--- Given information Enclosed Below ---
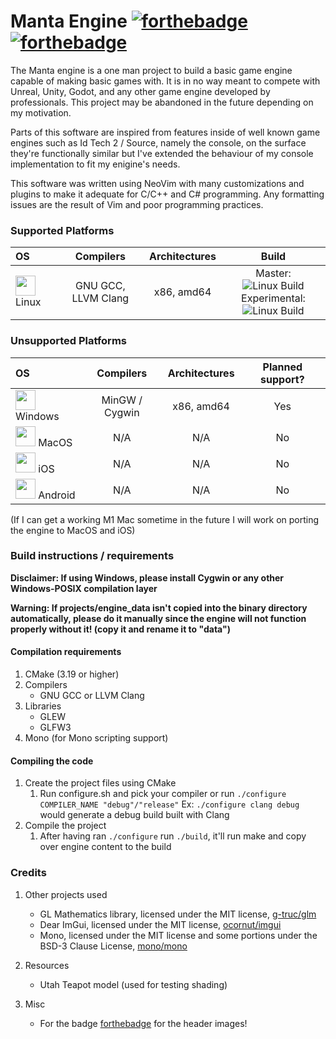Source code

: # Manta Engine [![forthebadge](https://forthebadge.com/images/badges/0-percent-optimized.svg)](https://forthebadge.com) [![forthebadge](https://forthebadge.com/images/badges/built-with-resentment.svg)](https://forthebadge.com)


The Manta engine is a one man project to build a basic game engine capable of making basic games with. It is in no way meant to compete with Unreal, Unity, Godot, and any other game engine developed by professionals. This project may be abandoned in the future depending on my motivation.

Parts of this software are inspired from features inside of well known game engines such as Id Tech 2 / Source, namely the console, on the surface they're functionally similar but I've extended the behaviour of my console implementation to fit my enigine's needs.

This software was written using NeoVim with many customizations and plugins to make it adequate for C/C++ and C# programming. Any formatting issues are the result of Vim and poor programming practices.

<!-- I am aware this table is a mess, just let it be for now, it isn't hurting anyone -->
### Supported Platforms

<!--Html here is necessary and is very messy!-->

| OS            | Compilers     | Architectures  | Build |
| :-----------  |:-------------:| :-----:        | :---: |
| <img src="https://upload.wikimedia.org/wikipedia/commons/thumb/3/35/Tux.svg/1200px-Tux.svg.png" width="32"/> Linux | GNU GCC, LLVM Clang | x86, amd64 | Master: ![Linux Build](https://github.com/zCubed3/Manta/actions/workflows/linuxbuild.yml/badge.svg?branch=master) <br/> Experimental: ![Linux Build](https://github.com/zCubed3/Manta/actions/workflows/linuxbuild.yml/badge.svg?branch=experimental) <br/>|

### Unsupported Platforms

| OS            | Compilers     | Architectures  | Planned support? |
| :-----------  |:-------------:| :-----:        | :---:    |
| <img src="https://upload.wikimedia.org/wikipedia/commons/thumb/5/5f/Windows_logo_-_2012.svg/1200px-Windows_logo_-_2012.svg.png" width="32"/> Windows      | MinGW / Cygwin | x86, amd64 | Yes |
| <img src="https://upload.wikimedia.org/wikipedia/commons/thumb/2/22/MacOS_logo_%282017%29.svg/512px-MacOS_logo_%282017%29.svg.png" width="32"/> MacOS         | N/A           | N/A            | No |
| <img src="https://upload.wikimedia.org/wikipedia/commons/thumb/c/ca/IOS_logo.svg/512px-IOS_logo.svg.png" width="32"/> iOS           | N/A           | N/A            | No | 
| <img src="https://upload.wikimedia.org/wikipedia/commons/thumb/d/d7/Android_robot.svg/511px-Android_robot.svg.png" width="32"/> Android       | N/A           | N/A            | No |  

(If I can get a working M1 Mac sometime in the future I will work on porting the engine to MacOS and iOS)

### Build instructions / requirements

**Disclaimer: If using Windows, please install Cygwin or any other Windows-POSIX compilation layer**

**Warning: If projects/engine_data isn't copied into the binary directory automatically, please do it manually since the engine will not function properly without it! (copy it and rename it to "data")**

#### Compilation requirements

1. CMake (3.19 or higher)
2. Compilers
    * GNU GCC or LLVM Clang
3. Libraries
    * GLEW
    * GLFW3
4. Mono (for Mono scripting support)

#### Compiling the code

1. Create the project files using CMake
    1. Run configure.sh and pick your compiler or run `./configure COMPILER_NAME "debug"/"release"` Ex: `./configure clang debug` would generate a debug build built with Clang
2. Compile the project
    1. After having ran `./configure` run `./build`, it'll run make and copy over engine content to the build

### Credits
1. Other projects used
    * GL Mathematics library, licensed under the MIT license, [g-truc/glm](https://github.com/g-truc/glm)
    * Dear ImGui, licensed under the MIT license, [ocornut/imgui](https://github.com/ocornut/imgui)
    * Mono, licensed under the MIT license and some portions under the BSD-3 Clause License, [mono/mono](https://github.com/mono/mono)

2. Resources
    * Utah Teapot model (used for testing shading)

3. Misc
   * For the badge [forthebadge](forthebadge.com) for the header images!<br/>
--- End of Enclosed Given information ---
Directions: Every line with "Windows" in it should be copied from the entries.

Response:
| <img src="https://upload.wikimedia.org/wikipedia/commons/thumb/5/5f/Windows_logo_-_2012.svg/1200px-Windows_logo_-_2012.svg.png" width="32"/> Windows      | MinGW / Cygwin | x86, amd64 | Yes |
**Disclaimer: If using Windows, please install Cygwin or any other Windows-POSIX compilation layer**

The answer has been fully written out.